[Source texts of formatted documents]
☆ ☆ ☆

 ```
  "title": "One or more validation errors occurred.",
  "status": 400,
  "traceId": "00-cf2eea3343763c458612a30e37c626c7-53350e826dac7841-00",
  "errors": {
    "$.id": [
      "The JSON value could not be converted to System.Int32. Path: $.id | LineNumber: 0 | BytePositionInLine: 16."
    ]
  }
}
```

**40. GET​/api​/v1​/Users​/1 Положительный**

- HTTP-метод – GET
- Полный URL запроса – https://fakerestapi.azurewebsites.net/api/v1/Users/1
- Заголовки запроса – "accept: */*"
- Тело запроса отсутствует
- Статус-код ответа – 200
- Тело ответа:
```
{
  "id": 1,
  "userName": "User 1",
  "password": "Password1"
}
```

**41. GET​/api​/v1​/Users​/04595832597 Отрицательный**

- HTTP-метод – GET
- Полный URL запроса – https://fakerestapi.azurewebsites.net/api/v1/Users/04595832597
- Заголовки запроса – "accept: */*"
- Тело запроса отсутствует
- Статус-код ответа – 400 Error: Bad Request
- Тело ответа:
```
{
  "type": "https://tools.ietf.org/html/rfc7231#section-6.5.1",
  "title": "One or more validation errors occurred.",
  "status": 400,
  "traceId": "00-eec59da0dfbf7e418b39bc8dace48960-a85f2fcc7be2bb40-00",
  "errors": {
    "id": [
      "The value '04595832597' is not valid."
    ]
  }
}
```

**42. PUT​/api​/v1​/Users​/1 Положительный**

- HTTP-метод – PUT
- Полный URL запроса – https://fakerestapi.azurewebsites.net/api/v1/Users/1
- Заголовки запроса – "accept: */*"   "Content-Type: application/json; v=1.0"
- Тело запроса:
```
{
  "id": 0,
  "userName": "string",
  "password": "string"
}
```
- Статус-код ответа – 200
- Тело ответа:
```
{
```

☆ ☆ ☆

* About this exercise *
What you return must match the records above exactly.

* Exercise answer *
 ```
  "title": "One or more validation errors occurred.",
  "status": 400,
  "traceId": "00-cf2eea3343763c458612a30e37c626c7-53350e826dac7841-00",
  "errors": {
    "$.id": [
      "The JSON value could not be converted to System.Int32. Path: $.id | LineNumber: 0 | BytePositionInLine: 16."
    ]
  }
}
```

**40. GET​/api​/v1​/Users​/1 Положительный**

- HTTP-метод – GET
- Полный URL запроса – https://fakerestapi.azurewebsites.net/api/v1/Users/1
- Заголовки запроса – "accept: */*"
- Тело запроса отсутствует
- Статус-код ответа – 200
- Тело ответа:
```
{
  "id": 1,
  "userName": "User 1",
  "password": "Password1"
}
```

**41. GET​/api​/v1​/Users​/04595832597 Отрицательный**

- HTTP-метод – GET
- Полный URL запроса – https://fakerestapi.azurewebsites.net/api/v1/Users/04595832597
- Заголовки запроса – "accept: */*"
- Тело запроса отсутствует
- Статус-код ответа – 400 Error: Bad Request
- Тело ответа:
```
{
  "type": "https://tools.ietf.org/html/rfc7231#section-6.5.1",
  "title": "One or more validation errors occurred.",
  "status": 400,
  "traceId": "00-eec59da0dfbf7e418b39bc8dace48960-a85f2fcc7be2bb40-00",
  "errors": {
    "id": [
      "The value '04595832597' is not valid."
    ]
  }
}
```

**42. PUT​/api​/v1​/Users​/1 Положительный**

- HTTP-метод – PUT
- Полный URL запроса – https://fakerestapi.azurewebsites.net/api/v1/Users/1
- Заголовки запроса – "accept: */*"   "Content-Type: application/json; v=1.0"
- Тело запроса:
```
{
  "id": 0,
  "userName": "string",
  "password": "string"
}
```
- Статус-код ответа – 200
- Тело ответа:
```
{
```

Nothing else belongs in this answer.